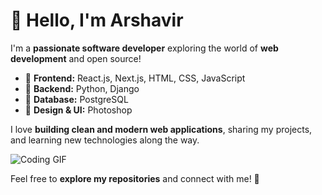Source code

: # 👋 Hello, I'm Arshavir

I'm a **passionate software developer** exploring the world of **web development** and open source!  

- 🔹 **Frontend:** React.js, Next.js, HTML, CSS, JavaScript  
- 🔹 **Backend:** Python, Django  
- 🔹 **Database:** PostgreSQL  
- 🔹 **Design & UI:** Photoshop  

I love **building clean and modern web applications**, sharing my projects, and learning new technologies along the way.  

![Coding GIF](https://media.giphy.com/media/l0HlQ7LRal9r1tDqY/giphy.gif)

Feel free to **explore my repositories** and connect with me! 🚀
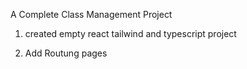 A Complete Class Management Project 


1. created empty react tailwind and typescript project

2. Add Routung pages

━━━━━━━━━━

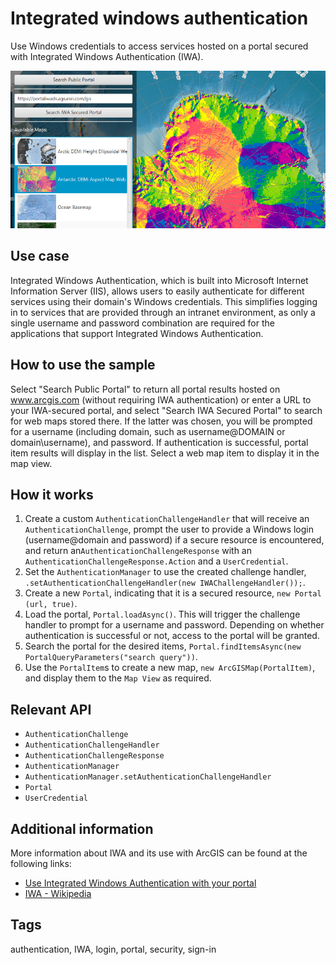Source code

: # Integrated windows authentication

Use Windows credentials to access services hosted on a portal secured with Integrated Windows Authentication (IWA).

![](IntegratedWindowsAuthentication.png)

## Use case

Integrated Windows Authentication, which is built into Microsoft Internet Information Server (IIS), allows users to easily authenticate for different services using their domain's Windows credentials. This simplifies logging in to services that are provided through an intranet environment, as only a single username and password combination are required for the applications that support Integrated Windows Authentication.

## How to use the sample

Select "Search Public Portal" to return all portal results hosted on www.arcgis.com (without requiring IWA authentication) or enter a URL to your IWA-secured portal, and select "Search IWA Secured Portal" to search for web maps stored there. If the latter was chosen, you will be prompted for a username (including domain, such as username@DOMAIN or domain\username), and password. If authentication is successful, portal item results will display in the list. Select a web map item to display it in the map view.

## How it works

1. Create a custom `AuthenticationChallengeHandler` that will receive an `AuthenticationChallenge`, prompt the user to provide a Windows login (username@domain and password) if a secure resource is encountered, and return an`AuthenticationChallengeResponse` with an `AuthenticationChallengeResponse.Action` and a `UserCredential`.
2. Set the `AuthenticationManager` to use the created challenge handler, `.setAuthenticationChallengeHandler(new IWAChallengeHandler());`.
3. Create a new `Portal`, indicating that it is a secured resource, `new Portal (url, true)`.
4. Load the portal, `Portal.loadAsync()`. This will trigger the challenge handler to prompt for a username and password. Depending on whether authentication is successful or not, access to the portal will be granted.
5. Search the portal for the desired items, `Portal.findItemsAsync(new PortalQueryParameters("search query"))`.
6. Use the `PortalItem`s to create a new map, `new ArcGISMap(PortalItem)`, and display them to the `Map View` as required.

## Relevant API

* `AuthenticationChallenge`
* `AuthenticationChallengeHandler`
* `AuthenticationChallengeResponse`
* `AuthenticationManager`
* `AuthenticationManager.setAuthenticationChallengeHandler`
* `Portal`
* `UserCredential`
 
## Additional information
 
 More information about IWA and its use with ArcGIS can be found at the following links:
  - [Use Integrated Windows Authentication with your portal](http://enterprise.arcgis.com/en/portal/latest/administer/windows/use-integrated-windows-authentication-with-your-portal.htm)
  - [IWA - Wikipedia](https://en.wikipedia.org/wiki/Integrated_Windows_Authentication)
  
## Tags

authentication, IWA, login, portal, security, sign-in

━━━━━━━━━━

* [What the task requires]
Copy out whichever lines of the listing contain the word "AuthenticationManager".

* [Solution to the problem]
2. Set the `AuthenticationManager` to use the created challenge handler, `.setAuthenticationChallengeHandler(new IWAChallengeHandler());`.
* `AuthenticationManager`
* `AuthenticationManager.setAuthenticationChallengeHandler`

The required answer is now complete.